第一話 二十九節
「その晩、雪乃は一人で屋形へ戻ってきた。」
千乃のお母さんの声が、再び夜の境内に響いた。
雪乃は羽根駒の袂を握ったまま、顔を伏せている。
「最初はずーっと黙っとった。
それからようやく、綾緒が駆け落ちしたことを、この子から聞かされたんや。」
千乃のお母さんは、雪乃の肩に置いた手に力を込めた。
「ほんで、この子がうちに言うたんや。」
——
「うちが綾緒を突き落としたことにしておくれやす。」
そう言った雪乃の視線は揺るぎなく千乃のお母さんを捉えていた。
両の拳は震え一つなく、膝の上に置かれていた。けれど、爪は掌に血が滲むほど深く食い込んでいた。
「旦那様に事の真相が伝われば、綾緒もあのお人も無事には済みまへん。
もちろん、千乃も、お母さんも、うちも……
でも、事が『舞妓同士のいざこざ』であれば、旦那様は御自分の名に傷がつかんよう、揉み消しはると思います。
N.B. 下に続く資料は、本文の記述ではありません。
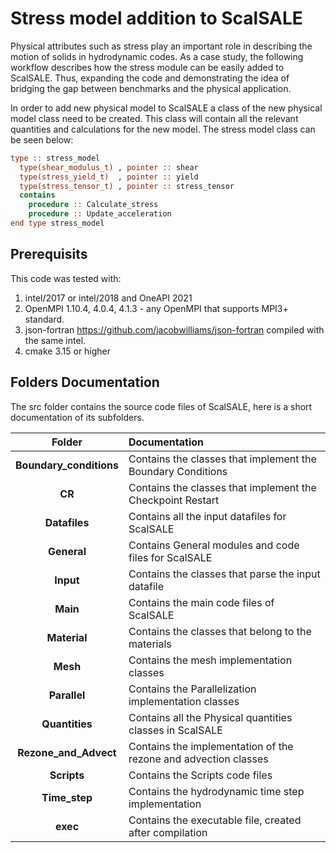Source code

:# Stress model addition to ScalSALE
Physical attributes such as stress play an important role in describing the motion of solids in hydrodynamic codes. As a case study, the following workflow describes how the stress module can be easily added to ScalSALE. Thus, expanding the code and demonstrating the idea of bridging the gap between benchmarks and the physical application.

In order to add new physical model to ScalSALE a class of the new physical model class need to be created. This class will contain all the relevant quantities and calculations for the new model. The stress model class can be seen below:

```fortran
type :: stress_model
  type(shear_modulus_t) , pointer :: shear
  type(stress_yield_t)  , pointer :: yield
  type(stress_tensor_t) , pointer :: stress_tensor
  contains
    procedure :: Calculate_stress
    procedure :: Update_acceleration
end type stress_model
```

## Prerequisits

This code was tested with:
1. intel/2017 or intel/2018 and OneAPI 2021
2. OpenMPI 1.10.4, 4.0.4, 4.1.3 - any OpenMPI that supports MPI3+ standard.
3. json-fortran https://github.com/jacobwilliams/json-fortran compiled with the same intel.
4. cmake 3.15 or higher

## Folders Documentation

The src folder contains the source code files of ScalSALE, here is a short documentation of its subfolders.

|Folder                    |Documentation                                                                   |
|:---:                     |:---                                                                            |
|**Boundary_conditions**   |Contains the classes that implement the Boundary Conditions                     |
|**CR**                    |Contains the classes that implement the Checkpoint Restart                      |
|**Datafiles**             |Contains all the input datafiles for ScalSALE                                     |
|**General**               |Contains General modules and code files for ScalSALE                              |
|**Input**                 |Contains the classes that parse the input datafile                              |
|**Main**                  |Contains the main code files of ScalSALE                                          |
|**Material**              |Contains the classes that belong to the materials                               |
|**Mesh**                  |Contains the mesh implementation classes                                        |
|**Parallel**              |Contains the Parallelization implementation classes                             |
|**Quantities**            |Contains all the Physical quantities classes in ScalSALE                          |
|**Rezone_and_Advect**     |Contains the implementation of the rezone and advection classes                 |
|**Scripts**               |Contains the Scripts code files                                                 |
|**Time_step**             |Contains the hydrodynamic time step implementation                              |
|**exec**                  |Contains the executable file, created after compilation                         |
旦那様のお力なら、それくらい容易いことどす。」
そこまで言って、雪乃は一度息を吐いた。
「せやから。うちが綾緒を突き落とした。綾緒はそれで踊れんようになった。そういうことにしておくれやす。」
——
「うちには、それしか道が残されてへんように思えた。」
千乃のお母さんの声は、境内に満ちる葉ずれの音にも負けそうなほど細かった。